Dass die öffentliche Toilettenanlage während der Marktzeiten von den Marktbeschickern sowie den Marktbesuchern genutzt werden konnte und insoweit auch dem Marktbetrieb zugute kam, ändert an dieser Beurteilung nichts. Hierin ist lediglich ein vorteilhafter Reflex für den Marktbetrieb zu sehen, und zwar auch dann, wenn —wie das FG ausführt— ein Wochenmarkt wie der im Streitfall in Rede stehende ohne Bereithaltung einer Toilettenanlage nicht ordnungsgemäß und sachgerecht durchgeführt werden kann. Die Klägerin hat die Toilettenanlage nämlich unabhängig von den Marktzeiten ohnehin als öffentliche Toilette zur Benutzung durch die Allgemeinheit zur Verfügung gestellt. Auch die Marktbeschicker und die Marktbesucher nutzten die Toilettenanlage letztlich als Teil der —während der Marktzeiten möglicherweise vergrößerten— Allgemeinheit.
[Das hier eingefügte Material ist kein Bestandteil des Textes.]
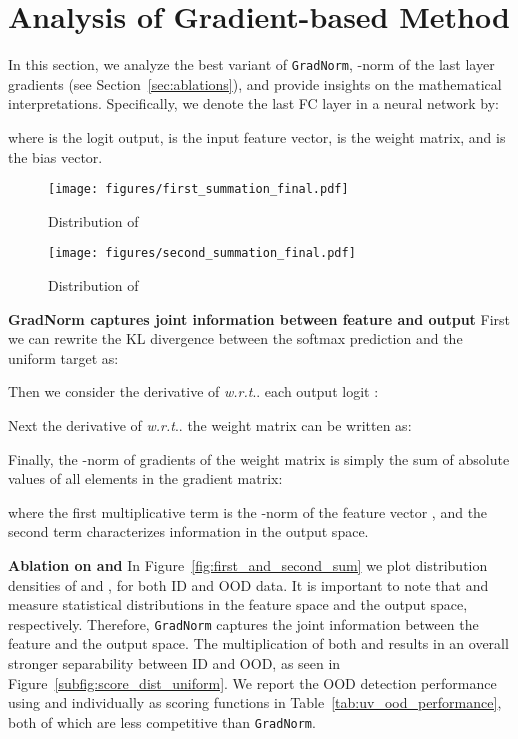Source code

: \documentclass{article}
\makeatletter
\DeclareRobustCommand\onedot{\futurelet\@let@token\@onedot}
\def\@onedot{\ifx\@let@token.\else.\null\fi\xspace}
\def\wrt{\emph{w.r.t}\onedot} \def\dof{d.o.f\onedot}
\makeatother
\begin{document}
\section{Analysis of Gradient-based Method}
\label{sec:analysis}
In this section, we analyze the best variant of \texttt{GradNorm}, -norm of the last layer gradients (see Section~\ref{sec:ablations}), and provide insights on the mathematical interpretations.
Specifically, we denote the last FC layer in a neural network by: 

where  is the logit output,  is the input feature vector,  is the weight matrix, and  is the bias vector.




\begin{figure*}[t]
    \centering
    \begin{subfigure}{1\textwidth}
    \texttt{[image: figures/first\_summation\_final.pdf]}
    \caption{Distribution of  }
    \end{subfigure}
\begin{subfigure}{1\textwidth}
    \texttt{[image: figures/second\_summation\_final.pdf]}
    \caption{Distribution of }
    \end{subfigure}
    \caption{\small{We show the distributions of the two summations decomposed from the -norm of the last layer gradient, for both in-distribution data (blue) and out-of-distribution data (gray). }}
    \label{fig:first_and_second_sum}
\end{figure*}

\textbf{{GradNorm} captures joint information between feature and output} First we can rewrite the KL divergence between the softmax prediction and the uniform target as:


Then we consider the derivative of  \wrt each output logit :


Next the derivative of  \wrt the weight matrix can be written as:


Finally, the -norm of gradients of the weight matrix is simply the sum of absolute values of all elements in the gradient matrix:

where the first multiplicative term  is the -norm of the feature vector , and the second term  characterizes information in the output space. 


\textbf{Ablation on  and } In Figure~\ref{fig:first_and_second_sum} we plot distribution densities of  and , for both ID and OOD data. It is important to note that  and  measure statistical distributions in the feature space and the output space, respectively. Therefore, \texttt{GradNorm} captures the joint information between the feature and the output space. The multiplication of both  and  results in an overall stronger separability between ID and OOD, as seen in Figure~\ref{subfig:score_dist_uniform}. We report the OOD detection performance using  and  individually as scoring functions in Table~\ref{tab:uv_ood_performance}, both of which are less competitive than \texttt{GradNorm}.
\end{document}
Ein für die Annahme gewillkürten Betriebsvermögens erforderlicher objektiver Förderungszusammenhang wird hierdurch noch nicht begründet (die Zuordnung einer öffentlichen Toilettenanlage u.a. zu einem Marktbetrieb in umsatzsteuerrechtlicher Hinsicht ablehnend auch , EFG 2003, 577; anders dagegen FG des Landes Brandenburg, Urteil vom 1 K 1787/96 U, EFG 1998, 1439).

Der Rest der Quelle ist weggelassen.